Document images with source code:

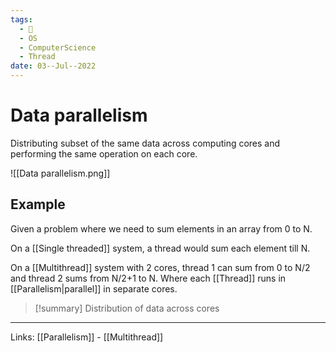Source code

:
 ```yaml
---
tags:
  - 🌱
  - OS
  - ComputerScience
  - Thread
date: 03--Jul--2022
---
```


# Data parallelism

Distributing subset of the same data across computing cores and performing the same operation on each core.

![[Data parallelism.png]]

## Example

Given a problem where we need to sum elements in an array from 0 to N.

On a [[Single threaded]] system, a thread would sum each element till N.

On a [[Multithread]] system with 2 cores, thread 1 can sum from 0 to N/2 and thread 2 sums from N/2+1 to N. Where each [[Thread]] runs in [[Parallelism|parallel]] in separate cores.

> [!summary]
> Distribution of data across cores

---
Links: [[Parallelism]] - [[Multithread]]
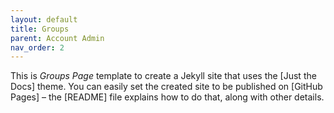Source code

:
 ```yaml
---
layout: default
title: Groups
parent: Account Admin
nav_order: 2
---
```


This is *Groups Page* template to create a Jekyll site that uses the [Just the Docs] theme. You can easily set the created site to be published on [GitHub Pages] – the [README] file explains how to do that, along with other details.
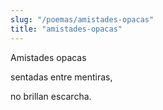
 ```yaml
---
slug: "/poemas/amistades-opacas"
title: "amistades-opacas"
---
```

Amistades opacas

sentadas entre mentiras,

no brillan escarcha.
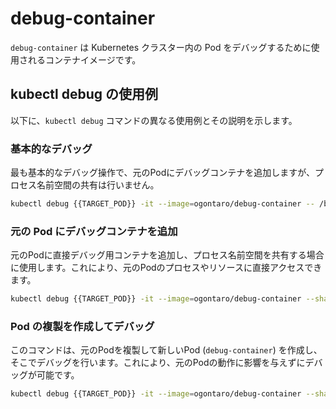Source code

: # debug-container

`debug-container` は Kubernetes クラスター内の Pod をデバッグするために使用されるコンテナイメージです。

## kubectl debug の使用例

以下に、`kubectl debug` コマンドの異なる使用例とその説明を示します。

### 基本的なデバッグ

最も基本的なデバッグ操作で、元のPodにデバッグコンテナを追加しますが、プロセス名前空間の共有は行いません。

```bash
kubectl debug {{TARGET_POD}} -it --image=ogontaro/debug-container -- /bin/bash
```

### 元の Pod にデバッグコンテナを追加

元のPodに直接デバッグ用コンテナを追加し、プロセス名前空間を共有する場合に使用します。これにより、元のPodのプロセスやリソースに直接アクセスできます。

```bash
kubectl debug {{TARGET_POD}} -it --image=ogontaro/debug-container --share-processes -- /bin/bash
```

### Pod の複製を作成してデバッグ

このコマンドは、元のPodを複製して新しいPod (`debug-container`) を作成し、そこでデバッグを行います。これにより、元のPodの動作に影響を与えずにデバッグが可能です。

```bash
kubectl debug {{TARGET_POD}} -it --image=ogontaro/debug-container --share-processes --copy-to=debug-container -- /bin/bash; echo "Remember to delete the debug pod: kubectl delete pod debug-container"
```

:: WHAT YOU WILL DO ::
The expected answer is a copy of each line above containing "opacas".

:: RESPONSE BOX ::
slug: "/poemas/amistades-opacas"
title: "amistades-opacas"
Amistades opacas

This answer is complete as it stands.